FORTUNE — Fashion site BaubleBar has spent two years building an avid group of fans who turn to the site to sift through a fast-changing array of hip jewelry sold at reasonable prices. On October 17, the company will invite customers to try on that jewelry in person — at THE BAR, a 500 square-foot showroom that will open in the back of the company’s Manhattan corporate headquarters.
Consider it a modern twist on an old trend: since the birth of the web, traditional brick-and-mortar retailers have been creating digital storefronts. Web sales of apparel and accessories, in particular, are growing far faster than any other e-commerce product category and are expected to reach $40.9 billion in 2012 according to eMarketer. But until recently, digital retailers rarely took to the streets. (When’s the last time you drove down to your local Amazon
to pick up a skirt?)
Now that’s changing as a new crop of entrepreneurs are developing digital brands that migrate to physical locations. They know that the online opportunity may be big, but it is still dwarfed by more traditional shopping experiences; 80% of transactions still occur offline after all.
MORE: 3 things holding New York tech back
Thus trendy glasses-maker Warby Parker recently opened a SoHo showroom, and the company has retrofitted a school bus to be a pop-up store-on-the-go that will travel to nine cities over the next six months. It has also launched showrooms within existing retail spaces in nine US cities including Los Angeles, Chicago, and Philadelphia.
Another example: Last fall Bonobos, an Internet fashion brand that peddles trendy pants to affluent men, opened a storefront it called “Guideshop” in the company’s Chelsea headquarters. In April, the company took a $16.4 million investment led by Nordstrom’s
(along with Accel Partners and Lightspeed Venture Partners) and struck a deal with the retailer to sell its clothes in more than 69 physical stores. A year later, Bonobos has “Guideshop” boutiques in Boston and Palo Alto and a Chicago store will open October 15.
It’s a strategy that makes sense, says Forrester
analyst Sucharita Mulpuru, because real estate is relatively cheap right now and online retailers have drastically reduced the price of inventory. (Many still mail the inventory online after customers have reviewed the products in the store.) “They’re small bets,” Mulpuru adds. “If it ends up being successful they can extend it to other places as well.”

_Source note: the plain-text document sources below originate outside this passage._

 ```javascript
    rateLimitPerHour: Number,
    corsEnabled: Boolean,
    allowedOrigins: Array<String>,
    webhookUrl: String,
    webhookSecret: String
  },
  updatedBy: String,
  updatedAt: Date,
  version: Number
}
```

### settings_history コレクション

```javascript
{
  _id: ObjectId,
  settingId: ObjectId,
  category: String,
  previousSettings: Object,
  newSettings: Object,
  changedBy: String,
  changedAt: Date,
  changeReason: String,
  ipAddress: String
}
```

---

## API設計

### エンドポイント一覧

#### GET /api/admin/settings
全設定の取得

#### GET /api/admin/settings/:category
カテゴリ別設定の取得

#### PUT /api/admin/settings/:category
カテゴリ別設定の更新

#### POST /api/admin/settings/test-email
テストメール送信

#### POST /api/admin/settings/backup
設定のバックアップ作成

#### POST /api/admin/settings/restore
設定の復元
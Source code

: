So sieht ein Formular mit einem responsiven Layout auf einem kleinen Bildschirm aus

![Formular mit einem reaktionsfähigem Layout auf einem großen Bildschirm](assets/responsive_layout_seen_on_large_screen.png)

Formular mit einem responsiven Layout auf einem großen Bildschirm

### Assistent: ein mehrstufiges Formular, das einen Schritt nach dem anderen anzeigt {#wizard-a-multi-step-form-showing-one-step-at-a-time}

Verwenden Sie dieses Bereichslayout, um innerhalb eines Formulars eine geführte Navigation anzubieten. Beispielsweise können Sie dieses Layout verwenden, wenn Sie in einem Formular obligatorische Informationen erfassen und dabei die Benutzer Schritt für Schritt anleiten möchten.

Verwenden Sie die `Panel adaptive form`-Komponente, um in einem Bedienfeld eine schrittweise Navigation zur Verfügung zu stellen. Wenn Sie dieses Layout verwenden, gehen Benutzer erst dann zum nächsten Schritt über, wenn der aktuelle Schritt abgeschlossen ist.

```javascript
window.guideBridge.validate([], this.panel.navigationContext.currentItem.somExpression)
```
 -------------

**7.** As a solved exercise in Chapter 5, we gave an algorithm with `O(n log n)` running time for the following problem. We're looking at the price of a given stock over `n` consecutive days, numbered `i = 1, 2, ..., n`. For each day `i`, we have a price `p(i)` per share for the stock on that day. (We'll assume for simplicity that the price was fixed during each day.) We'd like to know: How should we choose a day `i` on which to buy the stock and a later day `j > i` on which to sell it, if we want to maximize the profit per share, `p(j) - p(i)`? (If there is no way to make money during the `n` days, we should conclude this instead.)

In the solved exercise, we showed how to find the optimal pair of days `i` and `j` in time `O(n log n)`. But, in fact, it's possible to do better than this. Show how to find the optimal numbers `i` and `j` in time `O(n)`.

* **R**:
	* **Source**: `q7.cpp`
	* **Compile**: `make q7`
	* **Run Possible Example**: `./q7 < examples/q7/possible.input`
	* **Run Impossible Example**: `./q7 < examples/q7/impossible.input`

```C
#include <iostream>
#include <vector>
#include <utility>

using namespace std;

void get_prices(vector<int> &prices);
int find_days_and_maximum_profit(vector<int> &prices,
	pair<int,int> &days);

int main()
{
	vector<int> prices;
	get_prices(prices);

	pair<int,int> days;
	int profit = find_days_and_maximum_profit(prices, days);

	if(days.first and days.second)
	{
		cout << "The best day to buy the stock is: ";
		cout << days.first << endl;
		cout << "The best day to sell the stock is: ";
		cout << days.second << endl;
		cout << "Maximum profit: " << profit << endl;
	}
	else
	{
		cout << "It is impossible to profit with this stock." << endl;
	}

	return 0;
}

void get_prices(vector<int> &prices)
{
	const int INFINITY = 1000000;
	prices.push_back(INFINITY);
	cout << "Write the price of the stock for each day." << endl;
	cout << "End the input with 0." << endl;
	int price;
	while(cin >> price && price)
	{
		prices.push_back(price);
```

That’s the model BaubleBar hopes to follow. Founders Daniella Yacobovsky and Amy Jain, both 30, developed the idea for the jewelry company, which sells necklaces, earrings and bracelets for an average between $20 and $120, a few years ago when they were classmates in their second year of Harvard Business School. They noticed most shoppers had no brand affiliation with jewelers the way they might with clothing, say, or shoes. Thus department stores competed on margins, not volume: they bought from many smaller designers without care-taking relationships and then marked the jewelry way up.
MORE: Facebook’s China problem
After meeting with hundreds of designers, Yacobovsky and Jain turned to the Internet to cut out the middlemen, bringing prices down for consumers while at the same time paying designers more. They launched officially in January 2011 after issuing BaubleBar invitations to friends, and have grown mostly by word-of-mouth. With $5.6 million in funding, the company, which adds roughly 100 new products to the site every week, is also able to move very fast — a classic Internet advantage — and to localize products.
Yacobovsky and Jain now hope that speed together with their expert product picks will pay off in physical stores. Beyond THE BAR, they plan to launch more boutiques across the country catering specifically to local tastes. If a fashion blogger in Atlanta is talking up spikes, for example, they can stock an Atlanta store with spiked jewelry within weeks. They can merchandise a store in Atlanta very quickly.
More e-tailers may follow suit. Even Amazon is rumored to be considering a brick-and-mortar store, giving a whole new life to the term “multichannel.”